What is Behaviour Driven (Database) Development?

Behaviour Driven Development is not always clearly understood, and the term is particularly unfamiliar in database circles. Seb Rose introduces us to the fundamentals of BDD, and make some suggestions for how it might be relevant to database development.

DevOps, Continuous Delivery & Database Lifecycle Management
Culture and Organization

Behaviour Driven Development (BDD) is a term that was coined by Dan North in 2006. It came about as a response to a very specific problem – teaching developers how to think about testing their code.

Test Driven Development (TDD)

For the best part of a decade developers practicing Extreme Programming (XP) and other Agile methods had been using Test Driven Development (TDD) to help design and write their code. The idea is deceptively simple. Before you write any code you write a test that should pass once you have implemented the piece of functionality that it’s designed to test. Once you’ve done that, you can go ahead and write some code – but only just enough to get the test you’ve just written to pass.


This makes you think about several things in advance:

  1. How will I know that the code I’m about to write does the right thing?
  2. How will I interact with the code that I’m about to write

Thinking about what the “right thing” is makes us consider our understanding of the specification. We’ll consider corner cases and error handling. We’ll begin to discover assumptions and contradictions lurking unvoiced in the requirements.

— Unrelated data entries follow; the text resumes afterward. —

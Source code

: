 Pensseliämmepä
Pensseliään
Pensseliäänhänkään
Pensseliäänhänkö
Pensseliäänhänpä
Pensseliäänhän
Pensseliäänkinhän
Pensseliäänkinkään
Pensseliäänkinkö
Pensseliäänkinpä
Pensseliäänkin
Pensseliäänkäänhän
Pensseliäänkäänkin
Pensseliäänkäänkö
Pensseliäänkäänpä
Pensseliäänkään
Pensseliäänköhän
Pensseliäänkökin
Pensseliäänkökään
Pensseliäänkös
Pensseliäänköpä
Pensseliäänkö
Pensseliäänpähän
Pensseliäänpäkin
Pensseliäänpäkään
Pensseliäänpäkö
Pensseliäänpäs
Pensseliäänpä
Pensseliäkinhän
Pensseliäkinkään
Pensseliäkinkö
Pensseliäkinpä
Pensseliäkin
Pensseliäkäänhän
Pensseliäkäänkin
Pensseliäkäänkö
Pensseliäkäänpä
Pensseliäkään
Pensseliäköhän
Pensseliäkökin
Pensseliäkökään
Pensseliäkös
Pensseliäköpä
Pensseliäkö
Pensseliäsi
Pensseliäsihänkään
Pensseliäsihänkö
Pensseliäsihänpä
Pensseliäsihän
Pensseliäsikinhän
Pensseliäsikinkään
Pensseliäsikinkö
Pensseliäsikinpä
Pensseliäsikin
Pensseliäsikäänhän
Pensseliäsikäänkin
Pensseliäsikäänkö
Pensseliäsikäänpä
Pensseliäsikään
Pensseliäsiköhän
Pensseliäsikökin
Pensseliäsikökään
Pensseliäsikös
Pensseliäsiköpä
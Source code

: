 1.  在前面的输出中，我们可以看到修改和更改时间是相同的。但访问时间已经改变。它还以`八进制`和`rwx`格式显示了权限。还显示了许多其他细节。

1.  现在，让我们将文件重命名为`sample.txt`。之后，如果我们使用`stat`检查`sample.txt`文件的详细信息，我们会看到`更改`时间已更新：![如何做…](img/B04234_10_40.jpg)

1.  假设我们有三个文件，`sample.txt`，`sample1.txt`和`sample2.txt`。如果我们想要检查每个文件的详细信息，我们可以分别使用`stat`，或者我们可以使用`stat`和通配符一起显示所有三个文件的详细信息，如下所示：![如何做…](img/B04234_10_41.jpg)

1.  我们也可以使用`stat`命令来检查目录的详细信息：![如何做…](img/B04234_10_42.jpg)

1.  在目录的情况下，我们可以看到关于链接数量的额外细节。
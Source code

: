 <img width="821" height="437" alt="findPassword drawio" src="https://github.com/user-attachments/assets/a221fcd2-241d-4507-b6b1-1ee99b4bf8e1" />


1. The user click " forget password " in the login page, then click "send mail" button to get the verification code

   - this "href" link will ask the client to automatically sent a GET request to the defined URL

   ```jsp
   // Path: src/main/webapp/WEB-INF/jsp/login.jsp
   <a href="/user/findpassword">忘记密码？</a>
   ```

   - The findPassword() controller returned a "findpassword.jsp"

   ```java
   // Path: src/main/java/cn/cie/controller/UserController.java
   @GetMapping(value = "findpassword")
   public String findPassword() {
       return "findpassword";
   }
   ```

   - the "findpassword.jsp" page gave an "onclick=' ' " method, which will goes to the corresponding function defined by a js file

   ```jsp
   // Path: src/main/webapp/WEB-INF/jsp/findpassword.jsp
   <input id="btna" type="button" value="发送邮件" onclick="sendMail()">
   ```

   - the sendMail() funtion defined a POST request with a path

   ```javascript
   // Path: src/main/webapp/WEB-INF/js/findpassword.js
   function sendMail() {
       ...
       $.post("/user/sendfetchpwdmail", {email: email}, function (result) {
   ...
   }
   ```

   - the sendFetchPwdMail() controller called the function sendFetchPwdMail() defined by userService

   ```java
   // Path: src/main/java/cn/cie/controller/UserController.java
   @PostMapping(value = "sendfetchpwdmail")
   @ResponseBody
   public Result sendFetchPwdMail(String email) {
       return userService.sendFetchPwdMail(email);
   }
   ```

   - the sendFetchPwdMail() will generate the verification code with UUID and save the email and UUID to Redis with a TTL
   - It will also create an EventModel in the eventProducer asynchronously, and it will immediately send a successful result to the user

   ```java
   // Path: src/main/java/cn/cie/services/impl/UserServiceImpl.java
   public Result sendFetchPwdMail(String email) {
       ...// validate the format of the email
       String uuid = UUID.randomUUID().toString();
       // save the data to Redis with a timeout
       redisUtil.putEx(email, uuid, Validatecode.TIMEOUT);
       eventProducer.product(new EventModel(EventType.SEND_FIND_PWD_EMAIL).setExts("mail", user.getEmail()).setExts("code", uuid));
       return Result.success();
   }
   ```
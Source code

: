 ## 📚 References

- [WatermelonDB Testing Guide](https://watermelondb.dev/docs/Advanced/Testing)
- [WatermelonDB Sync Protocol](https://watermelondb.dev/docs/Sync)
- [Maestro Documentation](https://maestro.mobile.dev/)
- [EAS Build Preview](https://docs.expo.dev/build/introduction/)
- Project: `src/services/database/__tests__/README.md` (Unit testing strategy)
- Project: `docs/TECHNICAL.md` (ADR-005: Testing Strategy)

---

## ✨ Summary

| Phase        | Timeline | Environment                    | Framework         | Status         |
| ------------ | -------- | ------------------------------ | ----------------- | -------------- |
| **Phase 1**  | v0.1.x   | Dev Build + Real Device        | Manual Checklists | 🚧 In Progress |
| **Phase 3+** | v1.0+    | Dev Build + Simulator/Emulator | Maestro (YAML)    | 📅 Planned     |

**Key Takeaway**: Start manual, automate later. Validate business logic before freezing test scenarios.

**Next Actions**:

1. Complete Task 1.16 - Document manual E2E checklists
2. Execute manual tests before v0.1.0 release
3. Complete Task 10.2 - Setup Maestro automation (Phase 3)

Writing test code that interacts with the software that we haven’t written yet makes us consider its design. Is the interface easy to understand and use? Are the dependencies right? Does the component we’re building make sense?

Once the test is passing (commonly known as “Getting to green”) it is now safe to improve the structure of the code using a technique called refactoring. Refactoring is defined as “improving the design of the code without modifying the externally observable behaviour of the code.” As we make small improvements, we can assure ourselves that we haven’t changed the behaviour of the code by running the tests. The test has become an anchor of how the system should behave.

Then we go on to write the next test. Rinse and repeat.

Behaviour Driven Development

TDD is very simple to describe, but it’s proven hard to teach and hard to learn. Dan was using an early version of JUnit at the time, which required that every test method start with the word test and he found that this seemed to encourage developers to write very low level, technically detailed test code. This led to tests that were hard to read and hard to maintain.

So, Dan created a tool that looked for methods that contain the word should instead. This simple change encouraged developers to think of themselves as specifying how the code behave. They were still writing tests, but now they were thinking about the desired behaviour, not the detailed implementation. This led to tests that not only anchored the system’s behaviour, but also documented it.

Over the next few years, Dan and Chris Matts realised that this way of specifying behaviour could be utilised by analysts as well as developers. They incorporated the ubiquitous language idea from Eric Evan’s book Domain Driven Design and this evolved into a technique used by the whole team to collaboratively specify how the finished system should behave. Dan’s tool evolved into JBehave, in which the tests were written using a simple Given/When/Then syntax and natural language phrases that incorporated terms from the business domain. BDD was born.

Agile is not a silver bullet

The development of TDD and BDD was happening during the early years of the millennium, when Agile methods were becoming more popular. One of the major changes that Agile brought was the idea of replacing the long period of up front analysis and design before development began with short iterations that incorporated small amounts of analysis, design, development and testing. The aim was to get feedback from our customers in days rather than months or years and use that to decide what to do next. This iterative and incremental way of developing software was not new, but it was a massive departure from the siloed waterfall processes used in most organisations.

Now, more than 10 years later, Agile methods are in widespread use (with varying degrees of success). There is a general realisation that business requirements change at such a pace that is unrealistic to invest months (or even years) in writing a comprehensive specification before it is handed over to development. There is no shortage of high-profile, failed projects that stand as shining examples of what not to do.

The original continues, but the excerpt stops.